Responsibility for taking action thereon is the sole responsibility of the Fund
and its investment advisor, and not the responsibility of the Custodian. Upon
actual receipt by the Custodian or warrants or rights issued in connection with
the assets of the Fund, the Custodian shall enter on its ledgers appropriate
notations indicating such receipt and shall forward notice thereof to the Fund,
but shall have no obligation whatsoever to take any action of any kind with
respect to such warrants or rights except upon receipt of Proper Instructions
authorizing the exercise or sale of such warrants or rights.
SECTION 11. The Custodian assumes only the usual duties or obligations normally
performed by custodians of mutual funds. It specifically assumes no
responsibility for the management, investment or reinvestment of the Securities
from time to time owned by the Fund whether or not on deposit hereunder, it
being understood that the responsibility for the proper and timely management,
investment and reinvestment of said Securities shall be that of the Fund and its
investment advisors.
In connection with its functions under this Agreement, the Custodian shall:
(a) obtain a "due xxxx" for dividends, interest or other distributions of
the issuer, due the purchaser in connection with Securities delivered to the
Custodian;
(b) render to the Fund a daily report of all monies received or paid on
behalf of the Fund and such listings of Securities held by the Custodian for the
account of the Fund as may from time to time be requested by the Fund.

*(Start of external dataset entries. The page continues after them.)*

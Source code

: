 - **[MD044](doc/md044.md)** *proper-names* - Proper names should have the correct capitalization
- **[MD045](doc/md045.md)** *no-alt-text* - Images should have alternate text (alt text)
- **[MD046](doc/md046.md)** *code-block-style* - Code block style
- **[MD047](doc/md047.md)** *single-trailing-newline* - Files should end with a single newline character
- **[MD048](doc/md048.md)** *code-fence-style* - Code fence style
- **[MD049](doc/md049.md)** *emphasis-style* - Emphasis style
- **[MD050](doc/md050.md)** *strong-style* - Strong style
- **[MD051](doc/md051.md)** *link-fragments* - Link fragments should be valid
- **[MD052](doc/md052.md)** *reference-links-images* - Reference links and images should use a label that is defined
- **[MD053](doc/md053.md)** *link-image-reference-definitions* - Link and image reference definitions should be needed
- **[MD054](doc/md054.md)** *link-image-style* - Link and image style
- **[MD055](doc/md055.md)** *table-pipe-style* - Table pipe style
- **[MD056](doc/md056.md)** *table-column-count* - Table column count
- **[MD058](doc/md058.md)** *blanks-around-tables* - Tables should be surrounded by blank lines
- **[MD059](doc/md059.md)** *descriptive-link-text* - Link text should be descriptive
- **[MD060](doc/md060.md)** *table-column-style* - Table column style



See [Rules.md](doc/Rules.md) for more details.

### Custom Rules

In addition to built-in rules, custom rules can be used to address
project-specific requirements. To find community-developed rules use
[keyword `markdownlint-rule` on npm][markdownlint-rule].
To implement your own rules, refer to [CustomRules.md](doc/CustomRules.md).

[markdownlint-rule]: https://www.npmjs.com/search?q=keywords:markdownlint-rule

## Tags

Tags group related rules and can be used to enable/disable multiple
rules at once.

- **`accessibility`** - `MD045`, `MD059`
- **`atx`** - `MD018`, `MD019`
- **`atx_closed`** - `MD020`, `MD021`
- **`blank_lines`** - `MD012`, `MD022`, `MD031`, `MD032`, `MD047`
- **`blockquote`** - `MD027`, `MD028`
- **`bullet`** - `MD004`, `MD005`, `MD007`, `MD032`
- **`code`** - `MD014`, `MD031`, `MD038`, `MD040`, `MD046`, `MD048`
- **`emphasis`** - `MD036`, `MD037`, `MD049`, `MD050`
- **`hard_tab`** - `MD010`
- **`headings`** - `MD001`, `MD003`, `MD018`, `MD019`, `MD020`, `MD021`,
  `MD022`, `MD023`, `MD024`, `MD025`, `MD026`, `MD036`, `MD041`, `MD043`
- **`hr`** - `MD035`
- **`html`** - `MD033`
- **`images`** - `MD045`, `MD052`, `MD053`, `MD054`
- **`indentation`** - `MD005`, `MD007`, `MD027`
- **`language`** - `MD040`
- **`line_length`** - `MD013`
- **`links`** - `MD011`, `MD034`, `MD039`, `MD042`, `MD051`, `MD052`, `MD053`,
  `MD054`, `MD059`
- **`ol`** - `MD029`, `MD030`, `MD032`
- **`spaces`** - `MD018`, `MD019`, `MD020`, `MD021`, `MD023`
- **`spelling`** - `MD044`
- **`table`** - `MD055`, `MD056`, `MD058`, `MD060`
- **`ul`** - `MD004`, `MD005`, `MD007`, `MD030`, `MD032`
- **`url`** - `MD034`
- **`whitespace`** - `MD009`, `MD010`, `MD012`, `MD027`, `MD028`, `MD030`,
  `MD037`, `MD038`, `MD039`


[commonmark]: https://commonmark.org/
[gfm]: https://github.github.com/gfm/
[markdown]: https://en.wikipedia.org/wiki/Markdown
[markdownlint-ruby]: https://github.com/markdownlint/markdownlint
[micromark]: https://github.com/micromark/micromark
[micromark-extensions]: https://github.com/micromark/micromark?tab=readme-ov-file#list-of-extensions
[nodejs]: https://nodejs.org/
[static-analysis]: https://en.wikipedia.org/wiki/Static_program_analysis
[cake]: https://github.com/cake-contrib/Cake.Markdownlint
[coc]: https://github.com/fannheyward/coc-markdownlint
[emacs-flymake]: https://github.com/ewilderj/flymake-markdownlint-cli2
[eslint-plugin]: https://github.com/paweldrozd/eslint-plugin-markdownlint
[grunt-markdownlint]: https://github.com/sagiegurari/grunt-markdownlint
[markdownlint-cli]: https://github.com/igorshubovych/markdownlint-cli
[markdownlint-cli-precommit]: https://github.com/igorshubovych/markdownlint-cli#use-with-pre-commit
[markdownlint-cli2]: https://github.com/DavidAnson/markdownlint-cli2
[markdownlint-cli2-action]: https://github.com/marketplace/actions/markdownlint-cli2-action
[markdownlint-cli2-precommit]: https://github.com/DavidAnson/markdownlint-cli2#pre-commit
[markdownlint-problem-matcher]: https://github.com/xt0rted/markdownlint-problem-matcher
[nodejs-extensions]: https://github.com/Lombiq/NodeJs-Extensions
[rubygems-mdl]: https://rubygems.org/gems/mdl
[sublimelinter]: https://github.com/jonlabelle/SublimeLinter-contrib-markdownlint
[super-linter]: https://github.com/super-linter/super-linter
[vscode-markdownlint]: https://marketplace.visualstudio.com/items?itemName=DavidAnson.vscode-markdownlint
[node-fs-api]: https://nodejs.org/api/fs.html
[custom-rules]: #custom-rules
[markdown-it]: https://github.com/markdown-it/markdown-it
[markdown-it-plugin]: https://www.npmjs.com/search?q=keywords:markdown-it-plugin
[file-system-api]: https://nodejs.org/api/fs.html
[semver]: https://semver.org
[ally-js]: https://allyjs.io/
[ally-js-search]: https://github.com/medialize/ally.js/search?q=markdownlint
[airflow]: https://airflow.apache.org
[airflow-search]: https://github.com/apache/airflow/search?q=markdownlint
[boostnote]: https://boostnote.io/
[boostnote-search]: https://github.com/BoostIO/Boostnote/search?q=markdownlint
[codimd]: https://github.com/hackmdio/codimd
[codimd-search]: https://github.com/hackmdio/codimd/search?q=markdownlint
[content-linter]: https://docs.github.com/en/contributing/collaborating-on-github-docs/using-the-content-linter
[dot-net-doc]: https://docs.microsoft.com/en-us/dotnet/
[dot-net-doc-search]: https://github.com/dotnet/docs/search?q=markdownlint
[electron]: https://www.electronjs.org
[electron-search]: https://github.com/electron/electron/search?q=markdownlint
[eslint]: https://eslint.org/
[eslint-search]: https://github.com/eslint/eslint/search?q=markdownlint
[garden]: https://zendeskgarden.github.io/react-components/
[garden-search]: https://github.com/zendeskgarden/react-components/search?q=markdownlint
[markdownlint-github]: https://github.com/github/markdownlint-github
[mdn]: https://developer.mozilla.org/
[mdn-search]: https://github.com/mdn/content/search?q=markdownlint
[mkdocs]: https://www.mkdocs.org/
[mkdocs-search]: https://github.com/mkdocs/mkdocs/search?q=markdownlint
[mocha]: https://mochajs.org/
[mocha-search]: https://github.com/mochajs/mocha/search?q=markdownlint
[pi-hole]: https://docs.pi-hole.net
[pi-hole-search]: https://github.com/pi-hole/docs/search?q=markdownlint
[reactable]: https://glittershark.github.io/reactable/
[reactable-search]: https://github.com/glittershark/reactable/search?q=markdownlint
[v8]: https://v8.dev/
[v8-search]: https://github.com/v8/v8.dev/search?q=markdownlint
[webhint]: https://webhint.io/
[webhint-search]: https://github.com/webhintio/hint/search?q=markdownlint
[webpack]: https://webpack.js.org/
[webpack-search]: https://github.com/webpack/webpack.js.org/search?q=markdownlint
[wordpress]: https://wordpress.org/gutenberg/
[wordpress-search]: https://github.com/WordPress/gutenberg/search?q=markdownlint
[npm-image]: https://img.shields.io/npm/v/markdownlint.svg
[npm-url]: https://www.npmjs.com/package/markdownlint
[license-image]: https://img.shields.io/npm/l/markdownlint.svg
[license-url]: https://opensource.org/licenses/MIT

(c) execute ownership and other certificates and affidavits for all Federal
and State tax purposes in connection with the collection of bond and note
coupons;
(d) present for payment on the date of payment all coupons and other period
income items requiring presentation;
(e) monitor and record the collection of funds in accounts maintained by
the Custodian, in the name of the Fund on the same day as received;
(f) in accordance with the manager's directions as to allocation of the
securities to separate portfolios designated by the Fund, the Custodian shall
maintain records showing the respective securities comprising each such
portfolio.
(g) create, maintain and retain all records relating to its activities and
obligations under this Agreement in such manner as will meet the obligations of
the Fund with respect to said Custodian activities and obligations under
generally accepted accounting principles. All records maintained by the
Custodian in connection with the performance of its duties under this Agreement
will remain the property of the Fund and in the event of termination of this
Agreement will be relinquished to the Fund.
If the Custodian does not receive payment for items due under subsection (a),
(d), or (e) within a reasonable time after it has made proper demand for the
same, it shall so notify the Fund in writing, including copies of all demand
letters, any written responses thereto, and memoranda of all oral responses
thereto and to telephonic demands, and await Proper Instructions; the Custodian
shall not be obliged to take legal action for collection except by its consent
and unless and until reasonably indemnified to its satisfaction. The Custodian
shall also notify the Fund as soon as
reasonably practicable whenever income due on Securities is not collected in due
course.
The Custodian shall not be liable for any taxes, assessments, or governmental
charges which may be levied or assessed upon the Securities held by it
hereunder, or upon the income therefrom or otherwise whatsoever. The Custodian
may pay any such tax, assessment or charge and reimburse itself out of the
monies of the Fund or out of the Securities held hereunder.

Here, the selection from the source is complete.